Having done the breakfast, we loiter around a bit. We talk about cleaning the car, but then decide against it – the car should look like it has been on a long trip to Ladakh and Spiti! πŸ™‚ So we write YAYAWARS on the thick layer of dust accumulated



Finally, we hit the road around 1140 hrs.

Coming out of Keylong town..



Pristine rivulets and beautiful vistas are giving us company, and so is River Bhaga..



Soon we approach Tandi bridge…



… and witness the confluence of Chandra and Bhaga rivers, henceforth known as Chandrabhaga.



Now we would be driving along Chandra river till we reach Chandratal (almost). Multicoloured mountain on the way…



We see multiple rivulets merging in the Chandra river



Beautiful hamlets situated amongst the green mountains, towering peaks, ice capped peaks, glaciers, and glaciers giving rise to waterfalls… we see them all…


Can you notice a chorten in a cave?

Can you notice a chorten in a cave?



Soon we approach Sissu…


Sissu Lake

Sissu Lake



The roads are fully metaled and drive is a pleasure with outstanding landscape…



Glaciers are melting and to see that, you don’t need to zoom, it’s evident on the road itself!



Suddenly, the valley opens a bit and we can see Chandra river giving us company, with many streams merging into it. The fields have peas growing..



Lost in the nature, soon we reach Koksar and cross the bridge…
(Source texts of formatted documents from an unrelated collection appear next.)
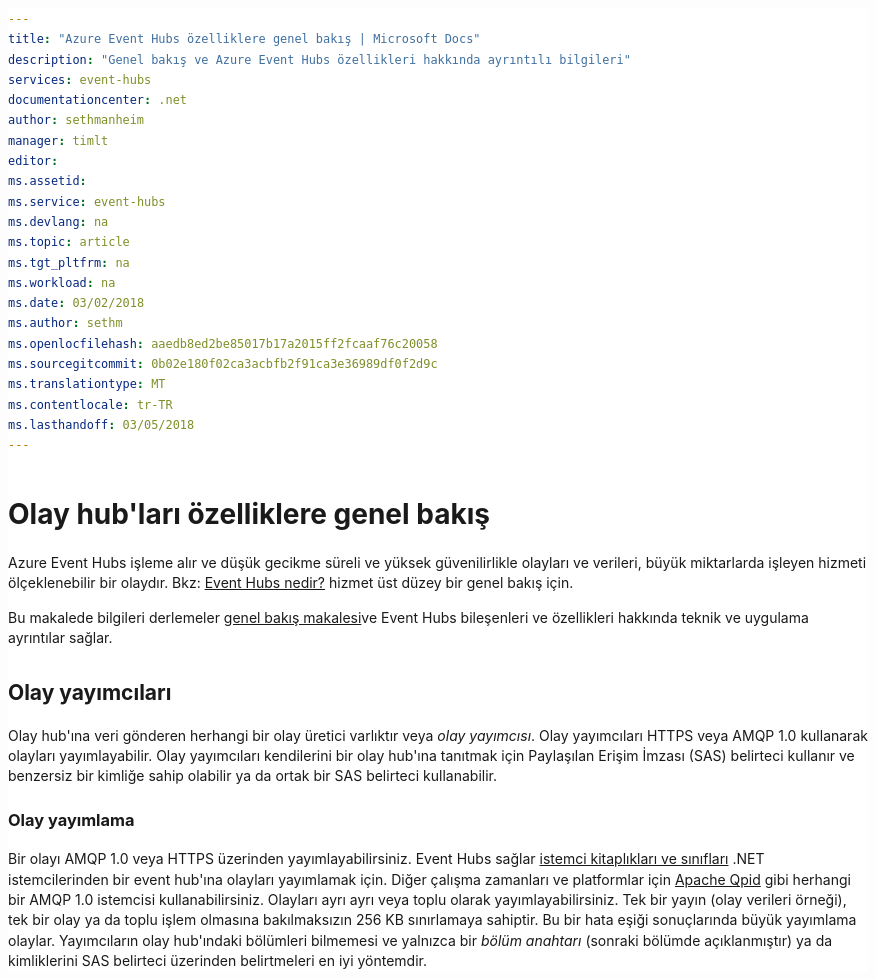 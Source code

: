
 ```yaml
---
title: "Azure Event Hubs özelliklere genel bakış | Microsoft Docs"
description: "Genel bakış ve Azure Event Hubs özellikleri hakkında ayrıntılı bilgileri"
services: event-hubs
documentationcenter: .net
author: sethmanheim
manager: timlt
editor: 
ms.assetid: 
ms.service: event-hubs
ms.devlang: na
ms.topic: article
ms.tgt_pltfrm: na
ms.workload: na
ms.date: 03/02/2018
ms.author: sethm
ms.openlocfilehash: aaedb8ed2be85017b17a2015ff2fcaaf76c20058
ms.sourcegitcommit: 0b02e180f02ca3acbfb2f91ca3e36989df0f2d9c
ms.translationtype: MT
ms.contentlocale: tr-TR
ms.lasthandoff: 03/05/2018
---
```

# <a name="event-hubs-features-overview"></a>Olay hub'ları özelliklere genel bakış

Azure Event Hubs işleme alır ve düşük gecikme süreli ve yüksek güvenilirlikle olayları ve verileri, büyük miktarlarda işleyen hizmeti ölçeklenebilir bir olaydır. Bkz: [Event Hubs nedir?](event-hubs-what-is-event-hubs.md) hizmet üst düzey bir genel bakış için.

Bu makalede bilgileri derlemeler [genel bakış makalesi](event-hubs-what-is-event-hubs.md)ve Event Hubs bileşenleri ve özellikleri hakkında teknik ve uygulama ayrıntılar sağlar.

## <a name="event-publishers"></a>Olay yayımcıları

Olay hub'ına veri gönderen herhangi bir olay üretici varlıktır veya *olay yayımcısı*. Olay yayımcıları HTTPS veya AMQP 1.0 kullanarak olayları yayımlayabilir. Olay yayımcıları kendilerini bir olay hub'ına tanıtmak için Paylaşılan Erişim İmzası (SAS) belirteci kullanır ve benzersiz bir kimliğe sahip olabilir ya da ortak bir SAS belirteci kullanabilir.

### <a name="publishing-an-event"></a>Olay yayımlama

Bir olayı AMQP 1.0 veya HTTPS üzerinden yayımlayabilirsiniz. Event Hubs sağlar [istemci kitaplıkları ve sınıfları](event-hubs-dotnet-framework-api-overview.md) .NET istemcilerinden bir event hub'ına olayları yayımlamak için. Diğer çalışma zamanları ve platformlar için [Apache Qpid](http://qpid.apache.org/) gibi herhangi bir AMQP 1.0 istemcisi kullanabilirsiniz. Olayları ayrı ayrı veya toplu olarak yayımlayabilirsiniz. Tek bir yayın (olay verileri örneği), tek bir olay ya da toplu işlem olmasına bakılmaksızın 256 KB sınırlamaya sahiptir. Bu bir hata eşiği sonuçlarında büyük yayımlama olaylar. Yayımcıların olay hub'ındaki bölümleri bilmemesi ve yalnızca bir *bölüm anahtarı* (sonraki bölümde açıklanmıştır) ya da kimliklerini SAS belirteci üzerinden belirtmeleri en iyi yöntemdir.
One beautiful about this part of Himachal (or shall I say Lahaul & Spiti) is that every 100 meters, you see a water fall or a stream coming down the montains and at times flowing on the road…



The roads have gone worse, the metal has vanished and it’s all slush and muck, the reason of course are the streams coming on the road. And we are quickly gaining altitude.. Gramphu / Gramphoo is near it seems…



Indeed it is Gramphoo



At Gramphoo, we take the left fork going towards Kaza. Very soon, we see that the streams have ably taken down the road. BRO, however, is on the job and they make a way quickly…



Multiple small streams are flowing on the road and we are enjoying making splash, at times driving carefully…



However, there is a majestic waterfall ahead which is result of glacial melt. We can see that clearly. A Maruti Alto is standing with couple of people walking around…



We drive nearer and notice that this is not so simple water crossing.. the water is flowing with all its might for around 150 meters of the road (or shall I call it a track), which appears damaged. Some horses are also there near the waterfall. One person is coming back after taking stock of the situation. I ask him if it is manageable. He says “You’ll have to try.. at least you have bigger wheel base..”

Can you see the horses?

Can you see the horses?


I decide to take stock of the situation myself and so I get down and walk ahead in the water. The current of water is good, but not enough to sweep away the Cheetah..



More than the fear of being swept away, it is the underbelly hits that I’m worried about. One mis-adventure and we’ll be stuck. So I keenly observe the placement of stones on the track and wave Cheena to drive and follow my directions.



With a little bit of difficulty, we manage to pass with one underbelly hit. After parking the Cheetah, we all come back to enjoy the waterfall and then we notice its majesty…



Taking a look back, we get better idea of the devastating effect it can have. The guys in Alto are still waiting, probably they’d turn back…



We drive ahead and pass by some chortens…



And the waterfalls at every 100 meters (at times even at lesser distance) continue…



Gradually, we lose altitude and the valley also opens up. We would now be driving almost at the level of river…



The road has vanished. At times, we are driving on just tracks over pebbles, similar to the Merak to Chusul drive



We cross Chandra River over a bridge and reach Chhatru.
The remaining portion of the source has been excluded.